Gino Lisa: la versione di AdP

Aeroporto Gino Lisa di FoggiaIn riferimento alle notizie apparse nei giorni scorsi sugli organi di stampa, al fine di una più precisa ricostruzione dei fatti, e di una maggiore chiarezza sulla correttezza e trasparenza amministrativa garantita da Aeroporti di Puglia S.p.A. si precisa quanto segue.

In data 27.5.2013 la Regione Puglia, il Ministero dello Sviluppo Economico ed il Ministero delle Infrastrutture e Trasporti hanno sottoscritto l’Accordo di Programma Quadro trasporti che, tra gli altri, prevede la realizzazione dei lavori di “prolungamento della pista di volo dell’Aeroporto G.Lisa di Foggia” per un importo di MEuro 14, a valere su risorse di cui alla Delibera CIPE n. 62/2011.

Il suddetto Accordo prevedeva l’obbligo per i soggetti attuatori di presentare il progetto dell’opera entro il 30.9.2013 e di sottoscrivere l’impegno giuridicamente vincolante entro il 31.12.2013.

A seguito della presentazione del progetto, Aeroporti di Puglia S.p.A. in data 3.10.2013 ha inviato alla GUUE il Bando di gara per la realizzazione delle opere in questione, con scadenza 20.11.2013.

In data 12.11.2013 la Regione Puglia con nota prot.
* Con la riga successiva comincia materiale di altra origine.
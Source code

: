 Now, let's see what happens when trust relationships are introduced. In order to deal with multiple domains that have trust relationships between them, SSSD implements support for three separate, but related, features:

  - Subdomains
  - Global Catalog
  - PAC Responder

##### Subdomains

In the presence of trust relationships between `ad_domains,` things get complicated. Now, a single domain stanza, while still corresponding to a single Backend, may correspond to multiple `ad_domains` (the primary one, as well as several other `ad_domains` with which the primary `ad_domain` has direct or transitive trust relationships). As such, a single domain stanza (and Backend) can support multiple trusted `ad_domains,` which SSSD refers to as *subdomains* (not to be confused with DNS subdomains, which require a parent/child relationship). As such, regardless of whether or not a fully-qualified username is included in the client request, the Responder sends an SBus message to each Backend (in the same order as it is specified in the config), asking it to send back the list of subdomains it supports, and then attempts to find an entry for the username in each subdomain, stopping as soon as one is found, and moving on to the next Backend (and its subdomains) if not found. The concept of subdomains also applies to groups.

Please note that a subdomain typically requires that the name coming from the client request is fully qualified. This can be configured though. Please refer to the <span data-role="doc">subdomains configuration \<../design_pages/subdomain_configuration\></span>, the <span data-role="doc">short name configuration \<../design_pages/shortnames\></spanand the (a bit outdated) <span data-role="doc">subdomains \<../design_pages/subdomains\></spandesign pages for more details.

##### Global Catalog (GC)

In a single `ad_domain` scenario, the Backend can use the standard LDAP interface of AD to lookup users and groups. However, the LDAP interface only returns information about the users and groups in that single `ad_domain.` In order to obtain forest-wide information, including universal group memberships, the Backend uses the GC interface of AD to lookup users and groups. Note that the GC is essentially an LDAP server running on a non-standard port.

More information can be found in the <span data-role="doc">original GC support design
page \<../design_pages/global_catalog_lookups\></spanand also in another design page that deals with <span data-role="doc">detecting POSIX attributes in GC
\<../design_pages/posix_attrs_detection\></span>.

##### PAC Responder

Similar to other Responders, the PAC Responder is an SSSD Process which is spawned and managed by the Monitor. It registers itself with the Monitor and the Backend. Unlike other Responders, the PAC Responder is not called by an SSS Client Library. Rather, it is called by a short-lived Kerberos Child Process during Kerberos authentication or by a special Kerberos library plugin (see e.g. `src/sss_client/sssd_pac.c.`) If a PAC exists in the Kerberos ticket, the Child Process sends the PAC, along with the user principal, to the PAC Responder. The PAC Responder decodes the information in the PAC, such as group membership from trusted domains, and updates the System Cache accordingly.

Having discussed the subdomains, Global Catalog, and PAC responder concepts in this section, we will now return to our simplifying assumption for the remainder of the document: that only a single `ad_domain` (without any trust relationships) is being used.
AOO_148_3886 ha comunicato ad Aeroporti di Puglia S.p.A. la necessità di predisporre la documentazione necessaria all’inoltro della Notifica di Aiuto di Stato ai sensi degli artt. 107 e 108 del TFUE, rammentando che “lo Stato membro non può dare esecuzione alle misure progettate prima che tale procedura di notifica abbia condotto a una decisione finale”.

In considerazione dell’obbligo di “standstill” stabilito dall’art. 108 del TFUE, Aeroporti di Puglia S.p.A. con nota prot. 17298 del 14.11.2013 ha sospeso la procedura di gara “fino a diversa determinazione e, comunque, fino all’ottenimento dell’autorizzazione da parte della Commissione UE e della Regione Puglia in merito alla compatibilità con la normativa sugli Aiuti di Stato”.

Pertanto, la procedura è sospesa in attesa dell’esito della verifica da parte della Commissione UE a sensi del Reg 659/99 che al punto 7 prevede che “è opportuno che il termine entro il quale la Commissione deve concludere l’esame preliminare degli aiuti notificati sia fissato a due mesi dal ricevimento della notifica”.

L’Unione Europea, quindi, nell’ipotesi in cui la Regione Puglia avesse violato l’obbligo di notifica previsto dall’art. 108 del TFUE, avrebbe aperto una procedura di infrazione nei confronti dello Stato italiano.

La citata richiesta di informazioni da parte della Commissione Europea risalente a Giugno 2012, conclusa con esito positivo, non ha riguardato l’Aeroporto di Foggia come ripreso dagli Organi di stampa, bensì l’aeroporto di Grottaglie.

Altresì, l’autorizzazione degli Aiuti di Stato da parte della Commissione Europea del 2007 non ha riguardato l’Aeroporto di Foggia bensì il Piano di Sviluppo della Mobilità Aerea, come incentivazione di start-up di nuove rotte aree ai sensi della Linee Guida UE del 9.12.2005.

In merito alla procedura di Valutazione di Impatto Ambientale, si evidenzia che in data 10 ottobre la Commissione VIA ha indetto una conclusiva riunione presso il Ministero dell’Ambiente per richiedere ulteriori elementi di chiarimento alla documentazione già prodotta nell’ambito del Procedimento di V.I.A.